Stylo Stylosanthes Guianensis
Stylosanthes guianensis: Legum Tropis Super untuk Protein dan Kesuburan Tanah
Padang Mengatas – Dalam sistem peternakan modern, tantangan utama adalah menyediakan pakan yang tidak hanya mengenyangkan tetapi juga mampu memenuhi kebutuhan nutrisi mikro. Stylosanthes guianensis atau Stylo, legum perenial asal Amerika Latin, hadir sebagai solusi cerdas. Tidak hanya sebagai pakan, Stylo juga berfungsi sebagai "pabrik pupuk alami" bagi tanah di sekitarnya.
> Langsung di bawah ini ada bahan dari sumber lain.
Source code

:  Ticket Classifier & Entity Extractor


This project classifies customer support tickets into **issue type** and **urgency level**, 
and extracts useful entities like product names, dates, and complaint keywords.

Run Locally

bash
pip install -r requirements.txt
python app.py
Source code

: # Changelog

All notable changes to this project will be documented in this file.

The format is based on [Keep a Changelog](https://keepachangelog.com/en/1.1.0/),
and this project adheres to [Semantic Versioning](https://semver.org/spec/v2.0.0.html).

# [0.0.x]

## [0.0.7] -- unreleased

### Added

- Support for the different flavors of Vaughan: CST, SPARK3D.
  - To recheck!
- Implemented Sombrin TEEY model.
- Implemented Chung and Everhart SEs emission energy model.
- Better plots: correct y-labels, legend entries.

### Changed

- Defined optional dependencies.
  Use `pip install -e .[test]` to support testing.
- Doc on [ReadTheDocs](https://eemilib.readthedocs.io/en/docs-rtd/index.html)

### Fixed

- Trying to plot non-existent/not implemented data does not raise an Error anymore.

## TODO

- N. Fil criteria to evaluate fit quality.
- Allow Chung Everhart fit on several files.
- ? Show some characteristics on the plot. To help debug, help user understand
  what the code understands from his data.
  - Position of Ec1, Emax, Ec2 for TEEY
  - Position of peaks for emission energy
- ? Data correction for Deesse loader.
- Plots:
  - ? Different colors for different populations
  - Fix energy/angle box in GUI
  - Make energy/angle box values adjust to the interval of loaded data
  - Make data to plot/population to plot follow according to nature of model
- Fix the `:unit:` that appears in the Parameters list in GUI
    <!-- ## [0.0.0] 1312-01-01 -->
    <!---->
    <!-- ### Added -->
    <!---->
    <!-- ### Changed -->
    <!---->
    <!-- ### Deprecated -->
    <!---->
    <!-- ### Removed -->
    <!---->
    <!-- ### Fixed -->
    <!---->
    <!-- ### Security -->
Karakteristik Fisik: Rimbun dan Tangguh
Stylo memiliki habitus tumbuh yang tegak hingga agak rebah dengan ketinggian mencapai 100–150 cm. Ciri khas fisiknya meliputi:
-
Sistem Perakaran: Sangat dalam, yang memberikan kemampuan adaptasi luar biasa terhadap kekeringan.
-
Batang: Memiliki tekstur kasar dan berbulu, memberikan struktur yang kuat namun tetap disukai ternak.
-
Daun: Berjumlah tiga helai (trifoliate) pada setiap tangkai, memberikan tampilan hamparan yang sangat rimbun.
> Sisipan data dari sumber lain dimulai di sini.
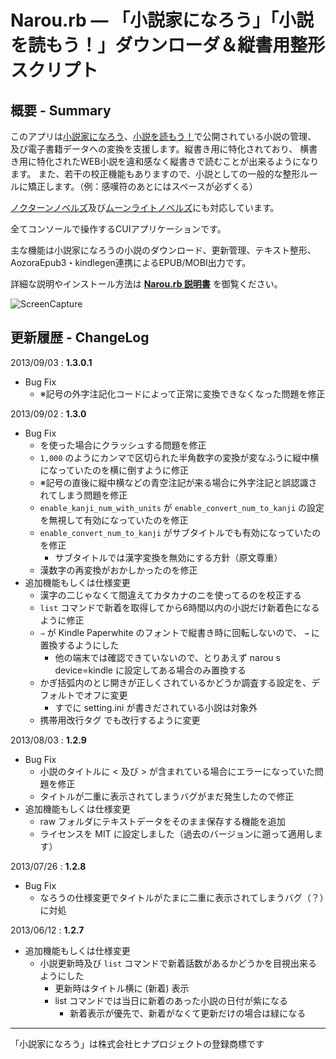 Narou.rb ― 「小説家になろう」「小説を読もう！」ダウンローダ＆縦書用整形スクリプト
============================================================

概要 - Summary
--------------
このアプリは[小説家になろう](http://syosetu.com/)、[小説を読もう！](http://yomou.syosetu.com/)で公開されている小説の管理、
及び電子書籍データへの変換を支援します。縦書き用に特化されており、
横書き用に特化されたWEB小説を違和感なく縦書きで読むことが出来るようになります。
また、若干の校正機能もありますので、小説としての一般的な整形ルールに矯正します。（例：感嘆符のあとにはスペースが必ずくる）

[ノクターンノベルズ](http://noc.syosetu.com/)及び[ムーンライトノベルズ](http://mnlt.syosetu.com/)にも対応しています。

全てコンソールで操作するCUIアプリケーションです。

主な機能は小説家になろうの小説のダウンロード、更新管理、テキスト整形、AozoraEpub3・kindlegen連携によるEPUB/MOBI出力です。

詳細な説明やインストール方法は **[Narou.rb 説明書](https://github.com/whiteleaf7/narou/wiki)** を御覧ください。

![ScreenCapture](https://raw.github.com/wiki/whiteleaf7/narou/images/narou_cap.gif)

更新履歴 - ChangeLog
--------------------

2013/09/03 : **1.3.0.1**
* Bug Fix
	- ※記号の外字注記化コードによって正常に変換できなくなった問題を修正

2013/09/02 : **1.3.0**
* Bug Fix
	- <PBR> を使った場合にクラッシュする問題を修正
	- `1,000` のようにカンマで区切られた半角数字の変換が変なふうに縦中横になっていたのを横に倒すように修正
	- ※記号の直後に縦中横などの青空注記が来る場合に外字注記と誤認識されてしまう問題を修正
	- `enable_kanji_num_with_units` が `enable_convert_num_to_kanji` の設定を無視して有効になっていたのを修正
	- `enable_convert_num_to_kanji` がサブタイトルでも有効になっていたのを修正
		+ サブタイトルでは漢字変換を無効にする方針（原文尊重）
	- 漢数字の再変換がおかしかったのを修正
* 追加機能もしくは仕様変更
	- 漢字の二じゃなくて間違えてカタカナのニを使ってるのを校正する
	- `list` コマンドで新着を取得してから6時間以内の小説だけ新着色になるように修正
	- `⇒` が Kindle Paperwhite のフォントで縦書き時に回転しないので、 `→` に置換するようにした
		+ 他の端末では確認できていないので、とりあえず narou s device=kindle に設定してある場合のみ置換する
	- かぎ括弧内のとじ開きが正しくされているかどうか調査する設定を、デフォルトでオフに変更
		+ すでに setting.ini が書きだされている小説は対象外
	- 携帯用改行タグ <KBR> でも改行するように変更

2013/08/03 : **1.2.9**
* Bug Fix
	- 小説のタイトルに < 及び > が含まれている場合にエラーになっていた問題を修正
	- タイトルが二重に表示されてしまうバグがまだ発生したので修正
* 追加機能もしくは仕様変更
	- raw フォルダにテキストデータをそのまま保存する機能を追加
	- ライセンスを MIT に設定しました（過去のバージョンに遡って適用します）

2013/07/26 : **1.2.8**
* Bug Fix
	- なろうの仕様変更でタイトルがたまに二重に表示されてしまうバグ（？）に対処

2013/06/12 : **1.2.7**
* 追加機能もしくは仕様変更
	- 小説更新時及び `list` コマンドで新着話数があるかどうかを目視出来るようにした
		+ 更新時はタイトル横に (新着) 表示
		+ list コマンドでは当日に新着のあった小説の日付が紫になる
			- 新着表示が優先で、新着がなくて更新だけの場合は緑になる

----

「小説家になろう」は株式会社ヒナプロジェクトの登録商標です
Analisis Nutrisi: Juara Protein Nabati
Dari sisi kualitas pakan, Stylo berada di kasta tertinggi dibandingkan hijauan lainnya:
-
Protein Kasar (PK): Mencapai 24%, merupakan salah satu yang tertinggi di kelas legum tropis.
-
Kalsium (Ca): Sangat tinggi (1,85%), sangat krusial untuk pertumbuhan tulang pedet dan produksi susu induk.
-
Serat Kasar: Berada di angka ideal 29%, menjaga keseimbangan metabolisme rumen.
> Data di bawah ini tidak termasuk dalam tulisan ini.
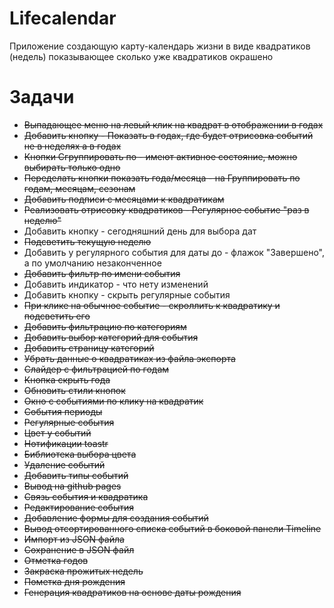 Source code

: # Lifecalendar

Приложение создающую карту-календарь жизни в виде квадратиков (недель)
показывающее сколько уже квадратиков окрашено


# Задачи
- ~~Выпадающее меню на левый клик на квадрат в отображении в годах~~
- ~~Добавить кнопку - Показать в годах, где будет отрисовка событий не в неделях а в годах~~
- ~~Кнопки Сгруппировать по - имеют активное состояние, можно выбирать только одно~~
- ~~Переделать кнопки показать года/месяца - на Группировать по годам, месяцам, сезонам~~
- ~~Добавить подписи с месяцами к квадратикам~~
- ~~Реализовать отрисовку квадратиков - Регулярное событие "раз в неделю"~~
- Добавить кнопку - сегодняшний день для выбора дат
- ~~Подсветить текущую неделю~~
- Добавить у регулярного события для даты до - флажок "Завершено", а по умолчанию незаконченное
- ~~Добавить фильтр по имени события~~
- Добавить индикатор - что нету изменений
- Добавить кнопку - скрыть регулярные события
- ~~При клике на обычное событие - скроллить к квадратику и подсветить его~~
- ~~Добавить фильтрацию по категориям~~
- ~~Добавить выбор категорий для события~~
- ~~Добавить страницу категорий~~
- ~~Убрать данные о квадратиках из файла экспорта~~
- ~~Слайдер с фильтрацией по годам~~
- ~~Кнопка скрыть года~~
- ~~Обновить стили кнопок~~
- ~~Окно с событиями по клику на квадратик~~
- ~~События периоды~~
- ~~Регулярные события~~
- ~~Цвет у событий~~
- ~~Нотификации toastr~~
- ~~Библиотека выбора цвета~~
- ~~Удаление событий~~
- ~~Добавить типы событий~~
- ~~Вывод на github pages~~
- ~~Связь события и квадратика~~
- ~~Редактирование события~~
- ~~Добавление формы для создания событий~~
- ~~Вывод отсортированного списка событий в боковой панели Timeline~~
- ~~Импорт из JSON файла~~
- ~~Сохранение в JSON файл~~
- ~~Отметка годов~~
- ~~Закраска прожитых недель~~
- ~~Пометка дня рождения~~
- ~~Генерация квадратиков на основе даты рождения~~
Ketangguhan Lingkungan: Penakluk Tanah Masam
Stylo dikenal sebagai tanaman "pioneer" karena kemampuannya tumbuh di lahan yang sulit:
-
Tahan Tanah Miskin: Mampu tumbuh subur di tanah dengan kandungan hara rendah dan tingkat keasaman (pH) tinggi (tanah asam).
-
Adaptasi Iklim: Sangat tangguh di daerah kering maupun basah, meskipun tanaman ini membutuhkan sinar matahari penuh (tidak tahan naungan).
-
Produktivitas: Menghasilkan hijauan segar hingga 40 ton/ha/tahun dengan produksi benih mencapai 300 kg/ha.
Manajemen Budidaya dan Pemanfaatan
Untuk mendapatkan hasil berkelanjutan, Stylo memerlukan pola panen yang spesifik:
-
Metode Tanam: Menggunakan biji (4–6 kg/ha) atau stek batang minimal 3 ruas.
-
Pemanenan Strategis: Panen pertama dilakukan setelah 6 bulan (saat tanah sudah tertutup rapat). Pemanenan rutin dilakukan setiap 2 bulan sekali, dengan menyisakan pangkal batang setinggi ± 25 cm. Sisa batang ini penting agar tanaman dapat tumbuh kembali (regrowth) dengan cepat.
-
Sinergi Pakan: Sangat ideal jika ditanam bersama rumput Australia (Paspalum dilatatum) atau Rumput Benggala (Panicum maximum). Kombinasi ini menciptakan diet seimbang (Energi dari rumput + Protein dari Stylo).
Kesimpulan
Stylosanthes guianensis adalah investasi ganda bagi peternak: meningkatkan bobot badan ternak secara signifikan melalui protein 24%, sekaligus merehabilitasi struktur tanah secara alami. Di lahan terbuka Padang Mengatas, Stylo adalah mitra terbaik bagi rumput unggul untuk menciptakan ekosistem pakan yang mandiri.